Aside from the personal rapport at the top, the executive pulled together when faced by unpredictable crises like flash floods and a
foot-and-mouth outbreak in England.
Margaret Ritchie clashed with executive colleague Peter Robinson
It commissioned reviews which pointed towards a way forward over the controversial water charges and domestic rates.
There were some "battles" between nationalists and unionists, over the Irish language and the future of education.
But the ones which appeared most venomous were fought between the two big partners in the coalition and the two smaller parties.
The DUP finance minister Peter Robinson admonished the SDLP social development minister Margaret Ritchie over the way she handled her decision to cut funding to a UDA-linked conflict transformation initiative.
Then Mr Robinson and his wife Iris were involved in running battles with the UUP health minister Michael McGimpsey who complained his department had been given insufficient funds.
These internal rows will no doubt continue in 2008, as will the disagreements over academic selection and the future of the proposed multi-sports stadium at the Maze.
The year ended with both high and low notes.

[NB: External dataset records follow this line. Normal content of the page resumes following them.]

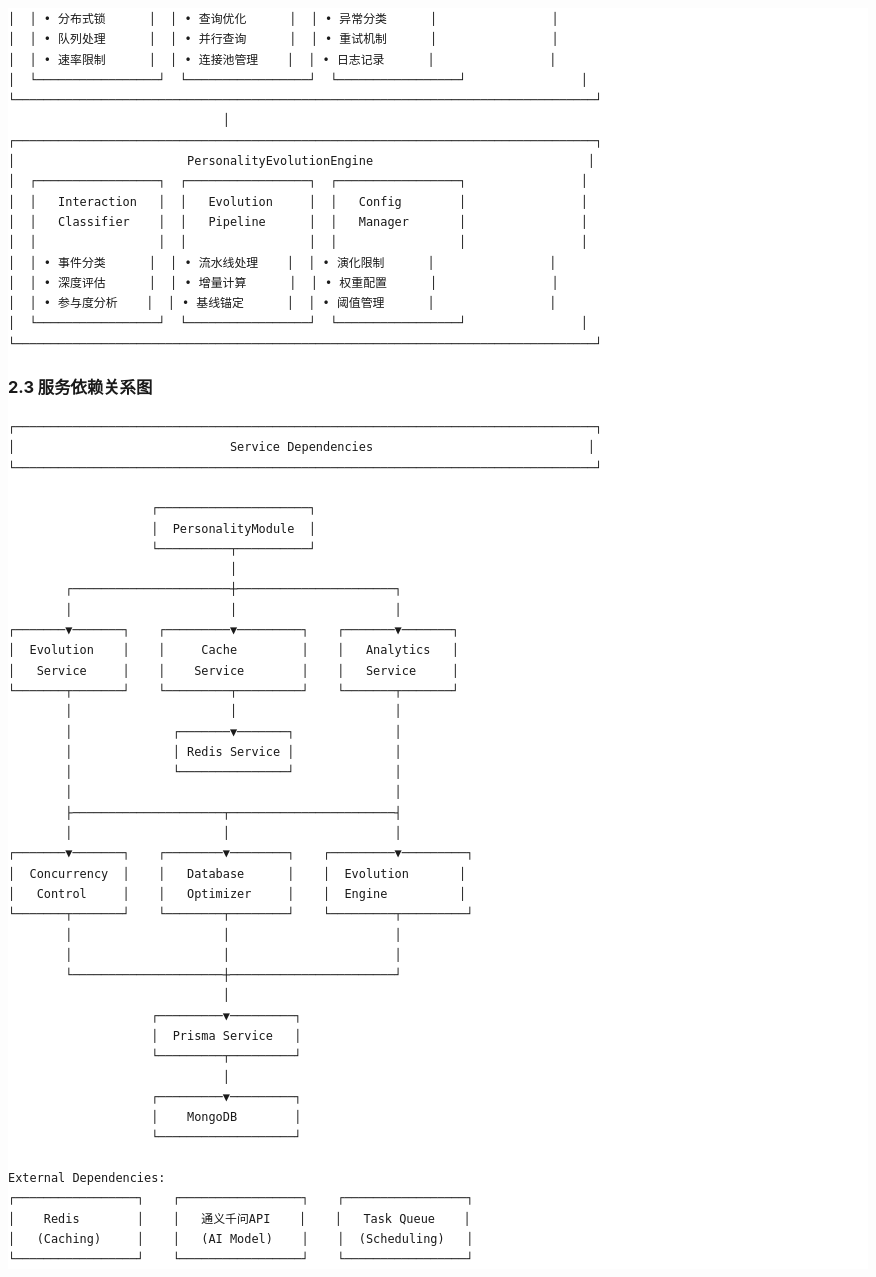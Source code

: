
 ```
│  │ • 分布式锁      │  │ • 查询优化      │  │ • 异常分类      │                │
│  │ • 队列处理      │  │ • 并行查询      │  │ • 重试机制      │                │
│  │ • 速率限制      │  │ • 连接池管理    │  │ • 日志记录      │                │
│  └─────────────────┘  └─────────────────┘  └─────────────────┘                │
└─────────────────────────────────────────────────────────────────────────────────┘
                              │
┌─────────────────────────────────────────────────────────────────────────────────┐
│                        PersonalityEvolutionEngine                              │
│  ┌─────────────────┐  ┌─────────────────┐  ┌─────────────────┐                │
│  │   Interaction   │  │   Evolution     │  │   Config        │                │
│  │   Classifier    │  │   Pipeline      │  │   Manager       │                │
│  │                 │  │                 │  │                 │                │
│  │ • 事件分类      │  │ • 流水线处理    │  │ • 演化限制      │                │
│  │ • 深度评估      │  │ • 增量计算      │  │ • 权重配置      │                │
│  │ • 参与度分析    │  │ • 基线锚定      │  │ • 阈值管理      │                │
│  └─────────────────┘  └─────────────────┘  └─────────────────┘                │
└─────────────────────────────────────────────────────────────────────────────────┘
```

### 2.3 服务依赖关系图
```
┌─────────────────────────────────────────────────────────────────────────────────┐
│                              Service Dependencies                              │
└─────────────────────────────────────────────────────────────────────────────────┘

                    ┌─────────────────────┐
                    │  PersonalityModule  │
                    └──────────┬──────────┘
                               │
        ┌──────────────────────┼──────────────────────┐
        │                      │                      │
┌───────▼───────┐    ┌─────────▼─────────┐    ┌───────▼───────┐
│  Evolution    │    │     Cache         │    │   Analytics   │
│   Service     │    │    Service        │    │   Service     │
└───────┬───────┘    └─────────┬─────────┘    └───────┬───────┘
        │                      │                      │
        │              ┌───────▼───────┐              │
        │              │ Redis Service │              │
        │              └───────────────┘              │
        │                                             │
        ├─────────────────────┬───────────────────────┤
        │                     │                       │
┌───────▼───────┐    ┌────────▼────────┐    ┌─────────▼─────────┐
│  Concurrency  │    │   Database      │    │  Evolution       │
│   Control     │    │   Optimizer     │    │  Engine          │
└───────┬───────┘    └────────┬────────┘    └─────────┬─────────┘
        │                     │                       │
        │                     │                       │
        └─────────────────────┼───────────────────────┘
                              │
                    ┌─────────▼─────────┐
                    │  Prisma Service   │
                    └─────────┬─────────┘
                              │
                    ┌─────────▼─────────┐
                    │    MongoDB        │
                    └───────────────────┘

External Dependencies:
┌─────────────────┐    ┌─────────────────┐    ┌─────────────────┐
│    Redis        │    │   通义千问API    │    │   Task Queue    │
│   (Caching)     │    │   (AI Model)    │    │  (Scheduling)   │
└─────────────────┘    └─────────────────┘    └─────────────────┘
```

Ian Paisley and Martin McGuinness completed a high profile tour of the United States, where they were feted by politicians and businessmen and granted a lengthy meeting with President Bush at the White House.
MEP Jim Allister left the Democratic Unionists
However, on their return, they received what looked like a flat "no" from Gordon Brown to their demand for a cut in local Corporation tax to provide an incentive for inward investment.
The rejection came in the form of a report from the former head of the Inland Revenue Sir David Varney.
In comparison to Tony Blair, Mr Brown has adopted a much more "hands-off" style towards Northern Ireland, leaving all the work on devolving justice to his Secretary of State, Shaun Woodward.
Not everyone is convinced by the new dispensation.
The DUP's only MEP, Jim Allister, quit the party in protest at its deal with Sinn Fein. He has since formed a new movement called Traditional Unionist Voice.
Sinn Fein has also lost one assembly member, who cited doubts about policing as one reason for his resignation.
But given the low level of support for anti-agreement politicians in the March elections, it would seem that power-sharing's opponents will have their work cut out if they want to bring the Stormont edifice down.
Structural problems in the system designed by the Good Friday Agreement may well require reform, but at the end of 2007 few could imagine any return to the politics of conflict.
It was equally hard to envisage Stormont going back to the old days of "stop start" devolution.